Saraband: Save the Last Dance
By Fernando F. Croce

Fuck the Young Turks and the Sundance Kids: 2005 is officially the year of the Old Masters. My most sublime cinematic experiences this year have come from the autumnal works of old-school auteurs -- Jean-Luc Godard (75) with Notre Musique, Ousmane Sembene (82) with Mooladé, John Boorman (72) with In My Country, Michelangelo Antonioni (92) with the Il Filo Pericoloso delle Cose segment from Eros. Back in the day when criticism was actually worth fighting over, auteurists used to routinely get shit for their geriatric-artistes reverence, and, hardcore auteurist that I am, I herald Ingmar Bergman's Saraband as the best film of the year so far. A slender, made-for-Swedish-TV semi-sequel to his towering 1973 miniseries Scenes From a Marriage -- will art-house dwellers who are at least aware of Bergman's reputation as a demigod of European cinema ooze knee-jerk indulgence simply because the director has announced this as his final work?
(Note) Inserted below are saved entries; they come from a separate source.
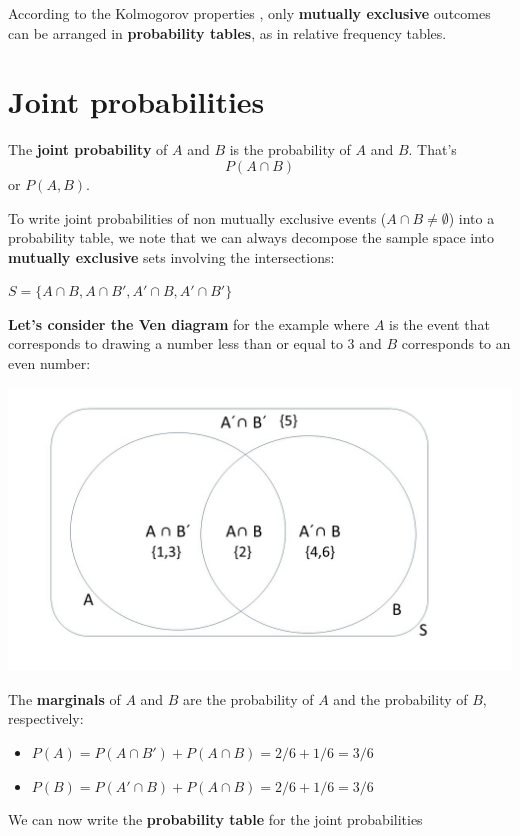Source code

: \documentclass[
]{book}
\providecommand{\tightlist}{%
  \setlength{\itemsep}{0pt}\setlength{\parskip}{0pt}}
\begin{document}
According to the Kolmogorov properties , only \textbf{mutually exclusive} outcomes can be arranged in \textbf{probability tables}, as in relative frequency tables.

\hypertarget{joint-probabilities}{%
\section{Joint probabilities}\label{joint-probabilities}}

The \textbf{joint probability} of \(A\) and \(B\) is the probability of \(A\) and \(B\). That's \[P( A \cap B)\] or \(P(A,B)\).

To write joint probabilities of non mutually exclusive events (\(A \cap B \neq \emptyset\)) into a probability table, we note that we can always decompose the sample space into \textbf{mutually exclusive} sets involving the intersections:

\(S=\{A\cap B, A \cap B', A'\cap B, A'\cap B'\}\)

\textbf{Let's consider the Ven diagram} for the example where \(A\) is the event that corresponds to drawing a number less than or equal to 3 and \(B\) corresponds to an even number:

\includegraphics{./figures/Venn.JPG}

The \textbf{marginals} of \(A\) and \(B\) are the probability of \(A\) and the probability of \(B\), respectively:

\begin{itemize}
\tightlist
\item
  \(P(A)=P(A\cap B') + P(A \cap B)=2/6+1/6=3/6\)
\item
  \(P(B)=P(A'\cap B) +P(A \cap B)=2/6+1/6=3/6\)
\end{itemize}

We can now write the \textbf{probability table} for the joint probabilities
\end{document}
Truth is, Bergman's been announcing final works since 1982, and now, more than twenty years later (and almost ten filmed, hard-to-find TV plays), this 2003 work, made when the filmmaker was 85, arrives on screens. My non-indulgent verdict: Masterpiece.

When last seen, Marianne (Liv Ullman) and Johan (Erland Josephson) were "In the Middle of the Night in a Dark House Somewhere in the World," their marriage in ashes yet savoring an ineffable spiritual bond before the divorce becomes final. Cut to three decades later: Marianne, now 65, with dozens of snapshots scattered across the table before her, and the sudden impulse to visit estranged, 81-year-old Johan at his isolated cottage. While the doors slam shut in ghostly anticipation, she pauses for one long minute before coming to her slumbering ex-husband in the veranda, though no wistful reminiscing awaits the couple; minutes into the reunion and venom gets casually sprinkled over the nostalgia, Johan's pronounced disinterest over their grown daughters (one in Australia, another in a mental institution) and barbed-wires on past unfaithfulness (He: "It wasn't that painful." She: "Yes. It was." He: "Oh, for you it must have been"). Still, it is not long for Marianne to turn benign observer and cede the dramatic center stage to another battling duo, Johan's despised, sixtysomething son Henrik (Börje Ahlstedt) and his teenage daughter Karin (Julia Dufvenius), struggling cellists living nearby, the two locked in a symbiotic, quasi-incestuous relationship of emotional suffocation ever since the death of Henrik's beloved wife Anna.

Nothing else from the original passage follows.